2024-01-16 07:14:59

by Kefeng Wang

[permalink] [raw]
Subject: [PATCH] mm: memory: move mem_cgroup_charge() into alloc_anon_folio()

In order to allocate as much as possible of large folio, move
the mem charge into alloc_anon_folio() and try the next order
if mem_cgroup_charge() fails, also we change the GFP_KERNEL
to gfp to be consistent with PMD THP.

Signed-off-by: Kefeng Wang <[email protected]>
---
mm/memory.c | 14 +++++++-------
1 file changed, 7 insertions(+), 7 deletions(-)

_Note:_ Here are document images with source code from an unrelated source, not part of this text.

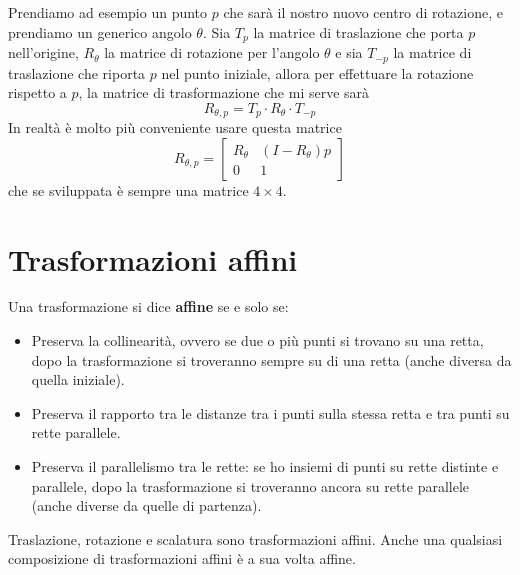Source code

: Prendiamo ad esempio un punto $p$ che sar\`a il nostro nuovo centro di rotazione, e prendiamo
un generico angolo $\theta$. Sia $T_p$ la matrice di traslazione che porta $p$ nell'origine,
$R_\theta$ la matrice di rotazione per l'angolo $\theta$ e sia $T_{-p}$ la matrice di
traslazione che riporta $p$ nel punto iniziale, allora per effettuare la rotazione rispetto
a $p$, la matrice di trasformazione che mi serve sar\`a
\[ R_{\theta, p} = T_p \cdot R_\theta \cdot T_{-p} \]
In realt\`a \`e molto pi\`u conveniente usare questa matrice
\[
	R_{\theta, p} = \begin{bmatrix}
		R_\theta & (I - R_\theta) p \\
		0        & 1
	\end{bmatrix}
\]
che se sviluppata \`e sempre una matrice $4 \times 4$.

\section{Trasformazioni affini}
Una trasformazione si dice \textbf{affine} se e solo se:
\begin{itemize}
	\item Preserva la collinearit\`a, ovvero se due o pi\`u punti si trovano su una retta,
	      dopo la trasformazione si troveranno sempre su di una retta (anche diversa da
	      quella iniziale).
	\item Preserva il rapporto tra le distanze tra i punti sulla stessa retta e tra punti su
	      rette parallele.
	\item Preserva il parallelismo tra le rette: se ho insiemi di punti su rette distinte e
	      parallele, dopo la trasformazione si troveranno ancora su rette parallele (anche
	      diverse da quelle di partenza).
\end{itemize}
Traslazione, rotazione e scalatura sono trasformazioni affini. Anche una qualsiasi
composizione di trasformazioni affini \`e a sua volta affine.

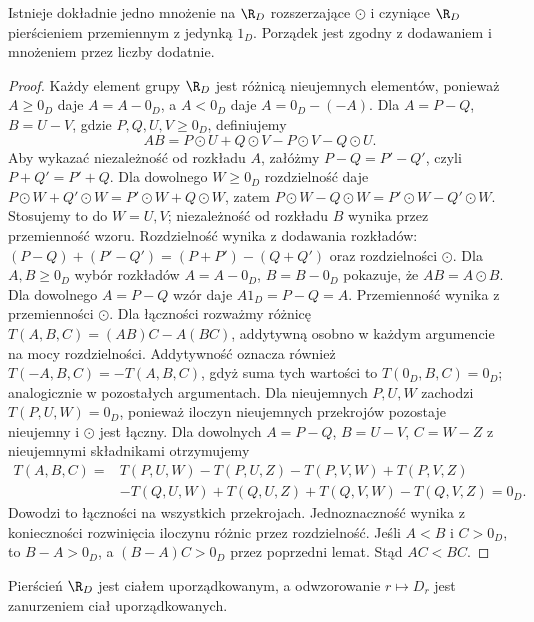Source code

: \begin{twierdzenie}
\label{ma1:thm:cut-ring}
Istnieje dokładnie jedno mnożenie na $\R_D$ rozszerzające $\odot$ i czyniące $\R_D$ pierścieniem przemiennym z jedynką $1_D$. Porządek jest zgodny z dodawaniem i mnożeniem przez liczby dodatnie.
\end{twierdzenie}
\begin{proof}
Każdy element grupy $\R_D$ jest różnicą nieujemnych elementów, ponieważ $A\ge0_D$ daje $A=A-0_D$, a $A<0_D$ daje $A=0_D-(-A)$. Dla $A=P-Q$, $B=U-V$, gdzie $P,Q,U,V\ge0_D$, definiujemy
\[
 AB=P\odot U+Q\odot V-P\odot V-Q\odot U.
\]
Aby wykazać niezależność od rozkładu $A$, załóżmy $P-Q=P'-Q'$, czyli $P+Q'=P'+Q$. Dla dowolnego $W\ge0_D$ rozdzielność daje $P\odot W+Q'\odot W=P'\odot W+Q\odot W$, zatem $P\odot W-Q\odot W=P'\odot W-Q'\odot W$. Stosujemy to do $W=U,V$; niezależność od rozkładu $B$ wynika przez przemienność wzoru.
Rozdzielność wynika z dodawania rozkładów: $(P-Q)+(P'-Q')=(P+P')-(Q+Q')$ oraz rozdzielności $\odot$. Dla $A,B\ge0_D$ wybór rozkładów $A=A-0_D$, $B=B-0_D$ pokazuje, że $AB=A\odot B$. Dla dowolnego $A=P-Q$ wzór daje $A1_D=P-Q=A$. Przemienność wynika z przemienności $\odot$. Dla łączności rozważmy różnicę $T(A,B,C)=(AB)C-A(BC)$, addytywną osobno w każdym argumencie na mocy rozdzielności. Addytywność oznacza również $T(-A,B,C)=-T(A,B,C)$, gdyż suma tych wartości to $T(0_D,B,C)=0_D$; analogicznie w pozostałych argumentach. Dla nieujemnych $P,U,W$ zachodzi $T(P,U,W)=0_D$, ponieważ iloczyn nieujemnych przekrojów pozostaje nieujemny i $\odot$ jest łączny. Dla dowolnych $A=P-Q$, $B=U-V$, $C=W-Z$ z nieujemnymi składnikami otrzymujemy
\[
\begin{aligned}
T(A,B,C)={}&T(P,U,W)-T(P,U,Z)-T(P,V,W)+T(P,V,Z)\\
 &-T(Q,U,W)+T(Q,U,Z)+T(Q,V,W)-T(Q,V,Z)=0_D.
\end{aligned}
\]
Dowodzi to łączności na wszystkich przekrojach. Jednoznaczność wynika z konieczności rozwinięcia iloczynu różnic przez rozdzielność.
Jeśli $A<B$ i $C>0_D$, to $B-A>0_D$, a $(B-A)C>0_D$ przez poprzedni lemat. Stąd $AC<BC$. 
\end{proof}
\begin{twierdzenie}
\label{ma1:thm:cut-field}
Pierścień $\R_D$ jest ciałem uporządkowanym, a odwzorowanie $r\mapsto D_r$ jest zanurzeniem ciał uporządkowanych.
\end{twierdzenie}
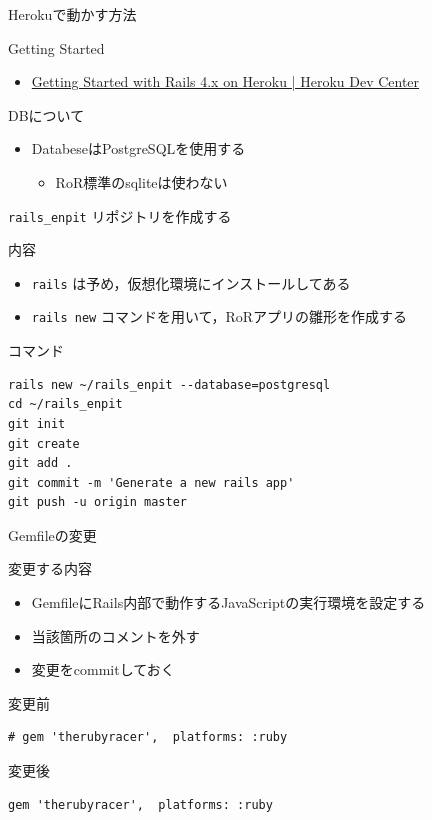 \documentclass[t, aspectratio=169]{beamer}
\begin{document}
\begin{frame}[label=sec-6-1-2]{Herokuで動かす方法}
\begin{block}{Getting Started}
\begin{itemize}
\item \href{https://devcenter.heroku.com/articles/getting-started-with-rails4}{Getting Started with Rails 4.x on Heroku | Heroku Dev Center}
\end{itemize}
\end{block}

\begin{block}{DBについて}
\begin{itemize}
\item DatabeseはPostgreSQLを使用する
\begin{itemize}
\item RoR標準のsqliteは使わない
\end{itemize}
\end{itemize}
\end{block}
\end{frame}
\begin{frame}[fragile,label=sec-6-1-3]{\texttt{rails\_enpit} リポジトリを作成する}
 \begin{block}{内容}
\begin{itemize}
\item \texttt{rails} は予め，仮想化環境にインストールしてある
\item \texttt{rails new} コマンドを用いて，RoRアプリの雛形を作成する
\end{itemize}
\end{block}
\begin{block}{コマンド}
\begin{verbatim}
rails new ~/rails_enpit --database=postgresql
cd ~/rails_enpit
git init
git create
git add .
git commit -m 'Generate a new rails app'
git push -u origin master
\end{verbatim}
\end{block}
\end{frame}

\begin{frame}[fragile,label=sec-6-1-4]{Gemfileの変更}
 \begin{block}{変更する内容}
\begin{itemize}
\item GemfileにRails内部で動作するJavaScriptの実行環境を設定する
\item 当該箇所のコメントを外す
\item 変更をcommitしておく
\end{itemize}
\end{block}
\begin{block}{変更前}
\begin{verbatim}
# gem 'therubyracer',  platforms: :ruby
\end{verbatim}
\end{block}

\begin{block}{変更後}
\begin{verbatim}
gem 'therubyracer',  platforms: :ruby
\end{verbatim}
\end{block}
\end{frame}
\end{document}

diff --git a/mm/memory.c b/mm/memory.c
index 5e88d5379127..2e31a407e6f9 100644
--- a/mm/memory.c
+++ b/mm/memory.c
@@ -4206,15 +4206,21 @@ static struct folio *alloc_anon_folio(struct vm_fault *vmf)
addr = ALIGN_DOWN(vmf->address, PAGE_SIZE << order);
folio = vma_alloc_folio(gfp, order, vma, addr, true);
if (folio) {
+ if (mem_cgroup_charge(folio, vma->vm_mm, gfp)) {
+ folio_put(folio);
+ goto next;
+ }
+ folio_throttle_swaprate(folio, gfp);
clear_huge_page(&folio->page, vmf->address, 1 << order);
return folio;
}
+next:
order = next_order(&orders, order);
}

fallback:
#endif
- return vma_alloc_zeroed_movable_folio(vmf->vma, vmf->address);
+ return folio_prealloc(vma->vm_mm, vma, vmf->address, true);
}

/*
@@ -4281,10 +4287,6 @@ static vm_fault_t do_anonymous_page(struct vm_fault *vmf)
nr_pages = folio_nr_pages(folio);
addr = ALIGN_DOWN(vmf->address, nr_pages * PAGE_SIZE);

- if (mem_cgroup_charge(folio, vma->vm_mm, GFP_KERNEL))
- goto oom_free_page;
- folio_throttle_swaprate(folio, GFP_KERNEL);
-
/*
* The memory barrier inside __folio_mark_uptodate makes sure that
* preceding stores to the page contents become visible before
@@ -4338,8 +4340,6 @@ static vm_fault_t do_anonymous_page(struct vm_fault *vmf)
release:
folio_put(folio);
goto unlock;
-oom_free_page:
- folio_put(folio);
oom:
return VM_FAULT_OOM;
}
--
2.27.0



2024-01-16 14:36:10

by Ryan Roberts

[permalink] [raw]
Subject: Re: [PATCH] mm: memory: move mem_cgroup_charge() into alloc_anon_folio()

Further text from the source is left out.